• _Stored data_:

==*==

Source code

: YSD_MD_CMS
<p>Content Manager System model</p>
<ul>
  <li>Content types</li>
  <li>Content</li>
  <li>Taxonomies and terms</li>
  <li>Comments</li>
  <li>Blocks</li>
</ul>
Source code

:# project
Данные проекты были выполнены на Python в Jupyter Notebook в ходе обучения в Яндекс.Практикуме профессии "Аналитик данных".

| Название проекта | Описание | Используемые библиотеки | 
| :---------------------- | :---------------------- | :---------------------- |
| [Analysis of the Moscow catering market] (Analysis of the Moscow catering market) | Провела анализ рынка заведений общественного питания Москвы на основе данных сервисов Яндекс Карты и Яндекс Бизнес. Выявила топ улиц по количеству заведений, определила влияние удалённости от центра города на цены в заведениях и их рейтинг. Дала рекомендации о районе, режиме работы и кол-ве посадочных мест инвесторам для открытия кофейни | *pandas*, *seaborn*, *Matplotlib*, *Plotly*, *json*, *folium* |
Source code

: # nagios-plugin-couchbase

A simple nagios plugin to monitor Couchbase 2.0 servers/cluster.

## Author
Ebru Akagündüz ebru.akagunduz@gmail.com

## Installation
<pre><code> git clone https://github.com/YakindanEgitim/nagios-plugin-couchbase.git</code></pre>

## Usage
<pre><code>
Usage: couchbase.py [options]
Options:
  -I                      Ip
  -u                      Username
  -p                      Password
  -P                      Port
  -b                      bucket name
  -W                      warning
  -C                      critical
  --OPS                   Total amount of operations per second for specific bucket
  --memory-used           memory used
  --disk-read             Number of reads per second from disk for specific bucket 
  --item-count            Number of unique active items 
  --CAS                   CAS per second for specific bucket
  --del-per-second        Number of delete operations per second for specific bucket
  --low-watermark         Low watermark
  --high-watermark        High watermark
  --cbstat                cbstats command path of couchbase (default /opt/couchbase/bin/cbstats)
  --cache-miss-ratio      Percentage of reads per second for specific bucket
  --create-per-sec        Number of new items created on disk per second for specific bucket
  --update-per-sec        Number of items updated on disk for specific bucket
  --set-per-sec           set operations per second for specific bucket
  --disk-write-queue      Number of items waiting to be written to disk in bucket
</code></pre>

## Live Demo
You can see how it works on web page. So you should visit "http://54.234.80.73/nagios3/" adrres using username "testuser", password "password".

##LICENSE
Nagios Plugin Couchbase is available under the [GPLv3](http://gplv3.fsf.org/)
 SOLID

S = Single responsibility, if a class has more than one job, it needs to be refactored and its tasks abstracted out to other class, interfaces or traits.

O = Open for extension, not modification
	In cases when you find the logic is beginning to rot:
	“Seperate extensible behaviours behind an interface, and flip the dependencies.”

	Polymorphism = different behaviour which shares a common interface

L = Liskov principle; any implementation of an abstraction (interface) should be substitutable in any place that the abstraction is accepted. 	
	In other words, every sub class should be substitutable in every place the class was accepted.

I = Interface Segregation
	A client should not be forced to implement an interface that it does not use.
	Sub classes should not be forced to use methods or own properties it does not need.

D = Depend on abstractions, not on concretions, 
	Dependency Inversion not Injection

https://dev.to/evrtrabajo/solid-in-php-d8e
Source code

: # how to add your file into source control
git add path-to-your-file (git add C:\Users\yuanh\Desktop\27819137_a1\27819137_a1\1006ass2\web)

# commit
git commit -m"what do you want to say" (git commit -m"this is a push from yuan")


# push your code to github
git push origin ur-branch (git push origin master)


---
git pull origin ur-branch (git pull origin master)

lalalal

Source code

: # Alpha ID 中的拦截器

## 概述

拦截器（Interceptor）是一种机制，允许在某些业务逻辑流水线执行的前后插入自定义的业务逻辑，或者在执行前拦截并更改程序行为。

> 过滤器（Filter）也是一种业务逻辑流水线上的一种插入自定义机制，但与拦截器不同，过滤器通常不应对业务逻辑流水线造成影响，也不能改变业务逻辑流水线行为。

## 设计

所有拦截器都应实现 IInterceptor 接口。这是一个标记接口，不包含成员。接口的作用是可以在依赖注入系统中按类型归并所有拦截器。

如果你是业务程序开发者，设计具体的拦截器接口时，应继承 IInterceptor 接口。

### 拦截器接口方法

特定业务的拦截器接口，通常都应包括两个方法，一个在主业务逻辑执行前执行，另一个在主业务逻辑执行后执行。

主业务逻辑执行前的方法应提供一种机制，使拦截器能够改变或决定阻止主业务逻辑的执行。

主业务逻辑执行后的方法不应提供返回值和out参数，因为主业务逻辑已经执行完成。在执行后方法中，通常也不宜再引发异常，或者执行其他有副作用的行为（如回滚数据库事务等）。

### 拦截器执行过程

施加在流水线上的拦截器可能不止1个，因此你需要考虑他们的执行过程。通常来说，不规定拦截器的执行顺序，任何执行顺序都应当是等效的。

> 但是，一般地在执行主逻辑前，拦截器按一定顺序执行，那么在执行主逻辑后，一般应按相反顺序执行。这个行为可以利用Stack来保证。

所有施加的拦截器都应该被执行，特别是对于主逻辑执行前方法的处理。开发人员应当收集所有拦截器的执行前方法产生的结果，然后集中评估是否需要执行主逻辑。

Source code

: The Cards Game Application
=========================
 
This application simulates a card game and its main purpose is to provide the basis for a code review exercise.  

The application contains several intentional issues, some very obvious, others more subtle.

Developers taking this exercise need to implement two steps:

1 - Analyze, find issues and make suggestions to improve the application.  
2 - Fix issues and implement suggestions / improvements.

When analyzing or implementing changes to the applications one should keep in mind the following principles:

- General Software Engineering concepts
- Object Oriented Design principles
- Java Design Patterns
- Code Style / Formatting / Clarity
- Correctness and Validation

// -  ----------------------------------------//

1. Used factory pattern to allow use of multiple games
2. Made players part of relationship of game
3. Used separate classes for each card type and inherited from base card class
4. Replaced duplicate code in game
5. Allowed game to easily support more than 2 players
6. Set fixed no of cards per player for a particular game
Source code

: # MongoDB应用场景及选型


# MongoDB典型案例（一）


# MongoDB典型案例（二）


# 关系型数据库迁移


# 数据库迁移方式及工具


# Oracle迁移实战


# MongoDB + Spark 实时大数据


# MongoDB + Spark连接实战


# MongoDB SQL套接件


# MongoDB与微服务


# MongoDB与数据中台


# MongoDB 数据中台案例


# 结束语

==*==

• _Problem_: Check each line of the data for "that". Copy the lines where it turns up.

• _Output below_:
L = Liskov principle; any implementation of an abstraction (interface) should be substitutable in any place that the abstraction is accepted. 	
	A client should not be forced to implement an interface that it does not use.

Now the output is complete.